__YOUR GOAL__
Search term "import": please copy every line of the records below that contains it.

__SUPPLIED ENTRIES__
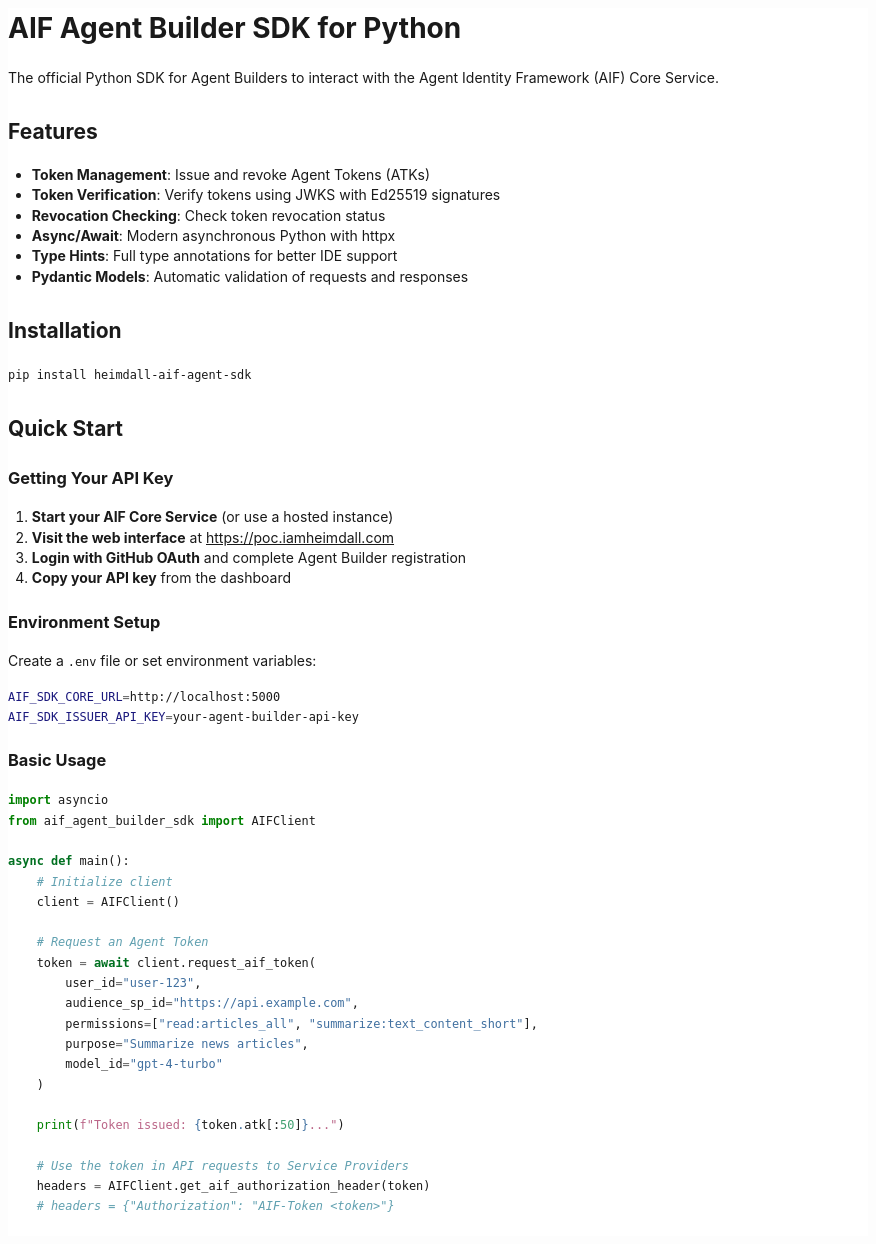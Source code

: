 # AIF Agent Builder SDK for Python

The official Python SDK for Agent Builders to interact with the Agent Identity Framework (AIF) Core Service.

## Features

- **Token Management**: Issue and revoke Agent Tokens (ATKs)
- **Token Verification**: Verify tokens using JWKS with Ed25519 signatures
- **Revocation Checking**: Check token revocation status
- **Async/Await**: Modern asynchronous Python with httpx
- **Type Hints**: Full type annotations for better IDE support
- **Pydantic Models**: Automatic validation of requests and responses

## Installation

```bash
pip install heimdall-aif-agent-sdk
```

## Quick Start

### Getting Your API Key

1. **Start your AIF Core Service** (or use a hosted instance)
2. **Visit the web interface** at https://poc.iamheimdall.com
3. **Login with GitHub OAuth** and complete Agent Builder registration
4. **Copy your API key** from the dashboard

### Environment Setup

Create a `.env` file or set environment variables:

```bash
AIF_SDK_CORE_URL=http://localhost:5000
AIF_SDK_ISSUER_API_KEY=your-agent-builder-api-key
```

### Basic Usage

```python
import asyncio
from aif_agent_builder_sdk import AIFClient

async def main():
    # Initialize client
    client = AIFClient()
    
    # Request an Agent Token
    token = await client.request_aif_token(
        user_id="user-123",
        audience_sp_id="https://api.example.com",
        permissions=["read:articles_all", "summarize:text_content_short"],
        purpose="Summarize news articles",
        model_id="gpt-4-turbo"
    )
    
    print(f"Token issued: {token.atk[:50]}...")
    
    # Use the token in API requests to Service Providers
    headers = AIFClient.get_aif_authorization_header(token)
    # headers = {"Authorization": "AIF-Token <token>"}
    
```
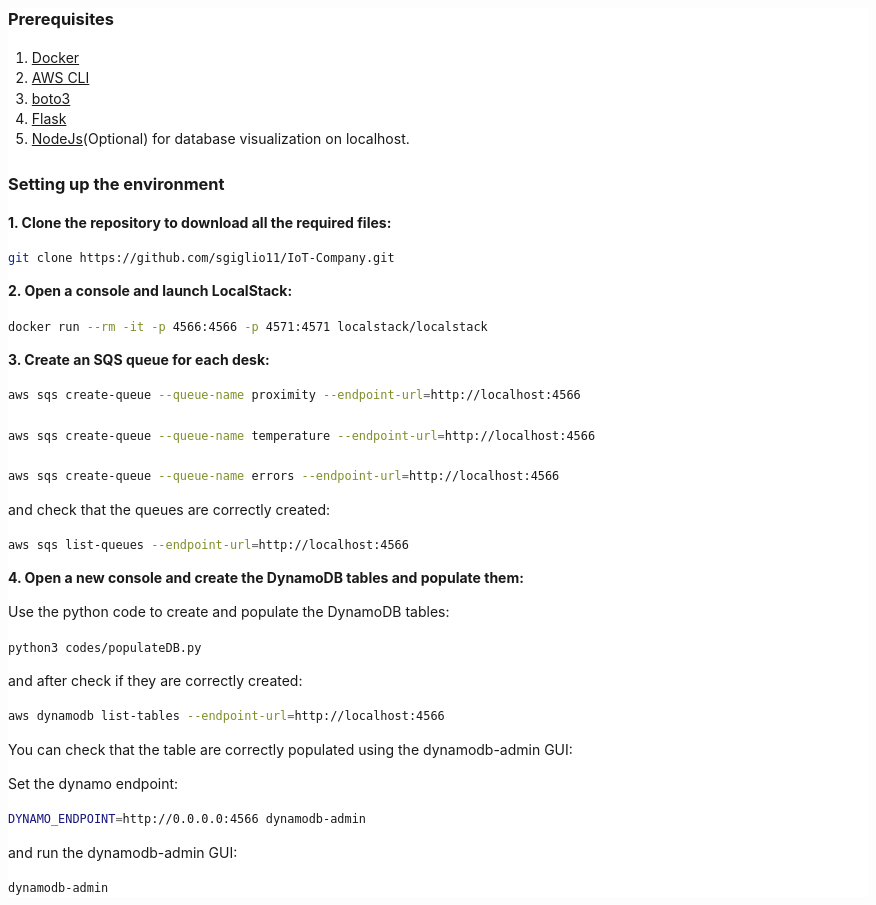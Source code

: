 ### Prerequisites
1. [Docker](https://docs.docker.com/get-docker/)
2. [AWS CLI](https://docs.aws.amazon.com/cli/latest/userguide/getting-started-install.html)
3. [boto3](https://boto3.amazonaws.com/v1/documentation/api/latest/guide/quickstart.html)
4. [Flask](https://flask.palletsprojects.com/en/2.1.x/)
5. [NodeJs](https://nodejs.org/it/)(Optional) for database visualization on localhost.

### Setting up the environment

**1. Clone the repository to download all the required files:**

```bash
git clone https://github.com/sgiglio11/IoT-Company.git
```

**2. Open a console and launch LocalStack:**

```bash
docker run --rm -it -p 4566:4566 -p 4571:4571 localstack/localstack
```

**3. Create an SQS queue for each desk:**

```bash
aws sqs create-queue --queue-name proximity --endpoint-url=http://localhost:4566

aws sqs create-queue --queue-name temperature --endpoint-url=http://localhost:4566

aws sqs create-queue --queue-name errors --endpoint-url=http://localhost:4566
```

and check that the queues are correctly created:

```bash
aws sqs list-queues --endpoint-url=http://localhost:4566
```

**4. Open a new console and create the DynamoDB tables and populate them:**

Use the python code to create and populate the DynamoDB tables:
```bash
python3 codes/populateDB.py
```

and after check if they are correctly created:

```bash
aws dynamodb list-tables --endpoint-url=http://localhost:4566
```

You can check that the table are correctly populated using the dynamodb-admin GUI:

Set the dynamo endpoint:
```bash
DYNAMO_ENDPOINT=http://0.0.0.0:4566 dynamodb-admin
```
and run the dynamodb-admin GUI:
```bash
dynamodb-admin
```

__FINISHED TASK__
import asyncio
from aif_agent_builder_sdk import AIFClient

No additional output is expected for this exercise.